Start of RECORDS TO PROCESS

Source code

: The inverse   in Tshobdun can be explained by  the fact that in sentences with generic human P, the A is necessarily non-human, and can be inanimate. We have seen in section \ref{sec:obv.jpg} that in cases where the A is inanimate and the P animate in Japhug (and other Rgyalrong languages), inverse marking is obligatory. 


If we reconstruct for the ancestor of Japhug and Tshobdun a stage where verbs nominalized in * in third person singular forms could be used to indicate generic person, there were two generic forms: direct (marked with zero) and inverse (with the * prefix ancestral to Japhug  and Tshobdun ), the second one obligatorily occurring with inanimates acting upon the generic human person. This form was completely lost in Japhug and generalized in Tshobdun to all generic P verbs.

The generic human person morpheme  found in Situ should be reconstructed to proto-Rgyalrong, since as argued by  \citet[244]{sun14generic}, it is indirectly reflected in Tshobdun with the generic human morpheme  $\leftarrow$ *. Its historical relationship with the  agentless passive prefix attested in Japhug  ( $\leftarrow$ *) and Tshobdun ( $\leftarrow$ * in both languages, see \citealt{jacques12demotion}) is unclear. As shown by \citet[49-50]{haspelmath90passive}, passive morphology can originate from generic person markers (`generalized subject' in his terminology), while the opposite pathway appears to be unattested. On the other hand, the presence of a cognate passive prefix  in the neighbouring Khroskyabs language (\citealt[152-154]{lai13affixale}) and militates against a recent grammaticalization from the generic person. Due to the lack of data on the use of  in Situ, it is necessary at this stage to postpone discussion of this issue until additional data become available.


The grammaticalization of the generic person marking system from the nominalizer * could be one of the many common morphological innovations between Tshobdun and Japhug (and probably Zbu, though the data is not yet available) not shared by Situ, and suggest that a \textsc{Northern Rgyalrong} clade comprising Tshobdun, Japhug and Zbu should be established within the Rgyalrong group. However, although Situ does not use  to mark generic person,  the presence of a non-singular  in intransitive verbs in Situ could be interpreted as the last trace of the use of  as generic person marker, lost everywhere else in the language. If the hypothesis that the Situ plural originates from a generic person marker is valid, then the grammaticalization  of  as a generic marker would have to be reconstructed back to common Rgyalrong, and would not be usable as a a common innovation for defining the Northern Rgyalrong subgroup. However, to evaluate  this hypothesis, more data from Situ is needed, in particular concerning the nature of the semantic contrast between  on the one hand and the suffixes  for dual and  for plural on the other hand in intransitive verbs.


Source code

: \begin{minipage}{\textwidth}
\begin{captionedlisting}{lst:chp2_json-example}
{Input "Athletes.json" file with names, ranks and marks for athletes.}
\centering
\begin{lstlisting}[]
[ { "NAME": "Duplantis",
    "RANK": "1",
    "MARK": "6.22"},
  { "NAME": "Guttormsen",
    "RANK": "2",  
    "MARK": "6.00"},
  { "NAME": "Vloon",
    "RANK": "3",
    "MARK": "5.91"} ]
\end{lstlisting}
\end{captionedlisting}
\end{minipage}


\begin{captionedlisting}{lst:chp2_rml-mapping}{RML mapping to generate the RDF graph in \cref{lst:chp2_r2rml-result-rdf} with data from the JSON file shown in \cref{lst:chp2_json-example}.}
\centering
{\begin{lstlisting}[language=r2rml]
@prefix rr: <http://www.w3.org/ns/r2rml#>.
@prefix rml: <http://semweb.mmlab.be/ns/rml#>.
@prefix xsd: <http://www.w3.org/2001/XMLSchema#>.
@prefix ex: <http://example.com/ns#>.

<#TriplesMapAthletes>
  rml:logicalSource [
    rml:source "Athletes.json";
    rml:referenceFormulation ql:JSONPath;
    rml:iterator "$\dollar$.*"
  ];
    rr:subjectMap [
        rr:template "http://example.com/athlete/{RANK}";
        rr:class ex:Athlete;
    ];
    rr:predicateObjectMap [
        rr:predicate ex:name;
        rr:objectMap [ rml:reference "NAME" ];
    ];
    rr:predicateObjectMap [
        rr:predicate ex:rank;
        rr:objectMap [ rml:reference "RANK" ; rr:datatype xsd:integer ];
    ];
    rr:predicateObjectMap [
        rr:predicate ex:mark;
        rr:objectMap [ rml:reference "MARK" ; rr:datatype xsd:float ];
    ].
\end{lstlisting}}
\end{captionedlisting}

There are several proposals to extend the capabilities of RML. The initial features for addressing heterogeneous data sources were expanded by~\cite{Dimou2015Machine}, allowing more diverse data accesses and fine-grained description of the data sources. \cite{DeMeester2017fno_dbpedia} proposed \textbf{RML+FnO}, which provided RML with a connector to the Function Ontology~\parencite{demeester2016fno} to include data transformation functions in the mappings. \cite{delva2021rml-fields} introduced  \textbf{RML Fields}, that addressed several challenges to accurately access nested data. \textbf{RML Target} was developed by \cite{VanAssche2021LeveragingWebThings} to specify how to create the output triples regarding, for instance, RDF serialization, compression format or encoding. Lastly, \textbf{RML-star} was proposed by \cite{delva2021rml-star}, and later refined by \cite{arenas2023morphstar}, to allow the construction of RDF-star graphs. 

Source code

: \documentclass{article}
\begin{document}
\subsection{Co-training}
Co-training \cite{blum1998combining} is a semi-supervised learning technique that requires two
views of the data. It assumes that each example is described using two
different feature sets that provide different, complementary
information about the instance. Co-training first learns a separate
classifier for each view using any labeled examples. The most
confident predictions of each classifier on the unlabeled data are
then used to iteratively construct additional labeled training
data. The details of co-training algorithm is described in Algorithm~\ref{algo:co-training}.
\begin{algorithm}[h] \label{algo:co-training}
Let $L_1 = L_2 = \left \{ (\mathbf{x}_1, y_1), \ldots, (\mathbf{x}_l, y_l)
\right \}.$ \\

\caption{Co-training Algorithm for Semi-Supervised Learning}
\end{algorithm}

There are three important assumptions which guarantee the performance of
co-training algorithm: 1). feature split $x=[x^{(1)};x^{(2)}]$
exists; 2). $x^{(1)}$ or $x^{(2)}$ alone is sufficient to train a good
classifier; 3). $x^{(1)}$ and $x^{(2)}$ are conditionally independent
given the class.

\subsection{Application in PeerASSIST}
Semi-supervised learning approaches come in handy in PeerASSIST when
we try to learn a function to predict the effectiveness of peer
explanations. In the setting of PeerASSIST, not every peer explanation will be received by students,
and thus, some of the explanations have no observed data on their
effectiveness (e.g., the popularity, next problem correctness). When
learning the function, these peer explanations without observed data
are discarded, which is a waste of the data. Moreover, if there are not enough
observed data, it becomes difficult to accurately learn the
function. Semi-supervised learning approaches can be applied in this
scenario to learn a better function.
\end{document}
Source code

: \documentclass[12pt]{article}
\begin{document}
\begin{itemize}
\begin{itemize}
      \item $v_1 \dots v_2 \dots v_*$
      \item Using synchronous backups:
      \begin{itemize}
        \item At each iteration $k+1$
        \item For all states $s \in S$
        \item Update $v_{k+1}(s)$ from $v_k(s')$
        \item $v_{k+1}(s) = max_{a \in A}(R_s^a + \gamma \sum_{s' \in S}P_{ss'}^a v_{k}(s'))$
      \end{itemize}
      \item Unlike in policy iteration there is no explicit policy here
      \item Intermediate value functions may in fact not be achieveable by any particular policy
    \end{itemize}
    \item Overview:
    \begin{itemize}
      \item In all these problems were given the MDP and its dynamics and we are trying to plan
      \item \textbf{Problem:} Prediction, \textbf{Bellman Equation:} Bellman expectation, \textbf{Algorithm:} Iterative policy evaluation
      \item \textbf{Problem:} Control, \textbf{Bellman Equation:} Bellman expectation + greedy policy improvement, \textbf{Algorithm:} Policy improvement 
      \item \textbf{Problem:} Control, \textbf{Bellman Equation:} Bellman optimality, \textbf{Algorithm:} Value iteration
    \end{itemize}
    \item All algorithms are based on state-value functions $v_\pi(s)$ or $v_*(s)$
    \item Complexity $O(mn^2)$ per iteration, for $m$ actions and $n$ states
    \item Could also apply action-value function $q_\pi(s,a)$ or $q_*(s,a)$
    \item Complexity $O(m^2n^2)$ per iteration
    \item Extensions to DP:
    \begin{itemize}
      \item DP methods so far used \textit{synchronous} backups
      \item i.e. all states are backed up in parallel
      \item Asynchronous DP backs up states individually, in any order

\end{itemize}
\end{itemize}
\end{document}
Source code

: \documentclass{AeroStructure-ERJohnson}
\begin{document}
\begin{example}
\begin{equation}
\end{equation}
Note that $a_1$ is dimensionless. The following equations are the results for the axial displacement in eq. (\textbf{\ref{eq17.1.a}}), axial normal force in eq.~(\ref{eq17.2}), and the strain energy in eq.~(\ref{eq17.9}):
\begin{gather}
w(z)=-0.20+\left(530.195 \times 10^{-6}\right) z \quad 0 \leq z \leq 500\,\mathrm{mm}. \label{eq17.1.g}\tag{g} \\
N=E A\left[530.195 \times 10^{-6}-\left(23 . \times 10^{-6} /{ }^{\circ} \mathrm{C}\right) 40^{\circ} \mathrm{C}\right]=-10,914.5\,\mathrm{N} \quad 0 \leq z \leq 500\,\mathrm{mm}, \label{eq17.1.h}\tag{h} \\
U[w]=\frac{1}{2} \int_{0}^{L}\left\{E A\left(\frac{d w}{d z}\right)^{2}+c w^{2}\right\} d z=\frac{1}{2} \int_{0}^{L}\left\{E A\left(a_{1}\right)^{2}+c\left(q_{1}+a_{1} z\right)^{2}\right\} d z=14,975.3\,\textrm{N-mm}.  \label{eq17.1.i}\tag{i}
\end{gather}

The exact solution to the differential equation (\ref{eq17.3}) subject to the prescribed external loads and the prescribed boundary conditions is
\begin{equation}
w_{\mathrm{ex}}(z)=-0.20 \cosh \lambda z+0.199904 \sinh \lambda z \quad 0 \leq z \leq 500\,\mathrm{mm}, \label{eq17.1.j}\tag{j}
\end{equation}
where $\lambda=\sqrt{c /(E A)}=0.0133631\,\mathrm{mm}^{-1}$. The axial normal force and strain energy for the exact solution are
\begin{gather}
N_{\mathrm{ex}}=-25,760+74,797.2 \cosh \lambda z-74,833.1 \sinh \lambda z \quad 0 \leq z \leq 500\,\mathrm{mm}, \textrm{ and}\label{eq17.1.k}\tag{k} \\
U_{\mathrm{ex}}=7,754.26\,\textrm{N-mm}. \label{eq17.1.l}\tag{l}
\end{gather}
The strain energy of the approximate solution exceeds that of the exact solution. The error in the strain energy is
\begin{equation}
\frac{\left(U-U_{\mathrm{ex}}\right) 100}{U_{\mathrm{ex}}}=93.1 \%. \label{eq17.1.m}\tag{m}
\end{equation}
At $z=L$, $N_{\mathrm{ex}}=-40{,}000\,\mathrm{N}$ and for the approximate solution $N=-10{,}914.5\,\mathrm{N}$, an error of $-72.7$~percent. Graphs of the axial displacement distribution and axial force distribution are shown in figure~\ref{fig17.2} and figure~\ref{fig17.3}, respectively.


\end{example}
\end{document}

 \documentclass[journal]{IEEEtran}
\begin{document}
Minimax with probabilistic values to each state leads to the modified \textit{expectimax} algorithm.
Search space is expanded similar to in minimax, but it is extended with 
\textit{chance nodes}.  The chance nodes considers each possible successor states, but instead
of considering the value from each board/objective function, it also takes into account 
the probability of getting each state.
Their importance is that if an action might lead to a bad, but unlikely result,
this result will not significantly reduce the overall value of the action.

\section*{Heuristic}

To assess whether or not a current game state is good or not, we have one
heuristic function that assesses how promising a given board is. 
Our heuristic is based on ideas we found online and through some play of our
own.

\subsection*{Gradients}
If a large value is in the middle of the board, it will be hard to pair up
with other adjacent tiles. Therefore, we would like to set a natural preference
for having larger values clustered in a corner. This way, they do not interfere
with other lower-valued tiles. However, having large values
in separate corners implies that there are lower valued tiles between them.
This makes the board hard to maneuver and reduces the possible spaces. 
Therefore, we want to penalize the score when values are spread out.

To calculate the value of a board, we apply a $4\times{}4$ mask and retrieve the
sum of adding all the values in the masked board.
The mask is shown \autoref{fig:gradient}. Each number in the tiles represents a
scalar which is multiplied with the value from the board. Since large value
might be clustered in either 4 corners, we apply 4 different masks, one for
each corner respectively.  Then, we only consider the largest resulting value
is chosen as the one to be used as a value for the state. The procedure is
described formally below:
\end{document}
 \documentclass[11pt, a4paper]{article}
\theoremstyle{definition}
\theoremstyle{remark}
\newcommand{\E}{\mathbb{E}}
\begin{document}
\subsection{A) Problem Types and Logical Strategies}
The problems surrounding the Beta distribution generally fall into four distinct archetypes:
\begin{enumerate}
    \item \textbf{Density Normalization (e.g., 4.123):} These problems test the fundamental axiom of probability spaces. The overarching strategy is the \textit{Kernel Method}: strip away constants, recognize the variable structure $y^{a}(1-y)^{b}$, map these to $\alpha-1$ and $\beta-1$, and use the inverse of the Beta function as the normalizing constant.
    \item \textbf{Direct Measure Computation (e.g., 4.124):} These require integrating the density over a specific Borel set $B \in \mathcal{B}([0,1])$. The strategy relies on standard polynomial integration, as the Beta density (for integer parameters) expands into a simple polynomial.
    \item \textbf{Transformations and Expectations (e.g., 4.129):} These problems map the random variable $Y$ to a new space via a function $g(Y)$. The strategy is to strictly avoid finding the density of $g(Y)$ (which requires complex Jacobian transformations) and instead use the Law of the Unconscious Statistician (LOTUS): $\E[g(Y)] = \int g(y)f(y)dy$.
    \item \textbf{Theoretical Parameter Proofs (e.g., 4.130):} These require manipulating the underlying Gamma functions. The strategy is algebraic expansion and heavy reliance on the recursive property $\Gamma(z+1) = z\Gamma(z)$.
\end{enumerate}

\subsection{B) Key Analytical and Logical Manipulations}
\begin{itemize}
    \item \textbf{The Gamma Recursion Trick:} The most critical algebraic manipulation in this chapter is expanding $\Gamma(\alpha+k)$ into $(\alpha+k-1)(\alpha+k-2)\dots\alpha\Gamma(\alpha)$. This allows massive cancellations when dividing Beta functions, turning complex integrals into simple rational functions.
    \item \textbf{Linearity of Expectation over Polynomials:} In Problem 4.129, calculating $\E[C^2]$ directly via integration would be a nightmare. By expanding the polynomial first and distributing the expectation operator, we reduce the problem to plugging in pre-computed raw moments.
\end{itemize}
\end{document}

End of RECORDS TO PROCESS

- **WHAT THE TASK REQUIRES**: Sift the material for lines that include the word "sinh", and copy each one.

- **OUTPUT BELOW**:
w_{\mathrm{ex}}(z)=-0.20 \cosh \lambda z+0.199904 \sinh \lambda z \quad 0 \leq z \leq 500\,\mathrm{mm}, \label{eq17.1.j}\tag{j}
N_{\mathrm{ex}}=-25,760+74,797.2 \cosh \lambda z-74,833.1 \sinh \lambda z \quad 0 \leq z \leq 500\,\mathrm{mm}, \textrm{ and}\label{eq17.1.k}\tag{k} \\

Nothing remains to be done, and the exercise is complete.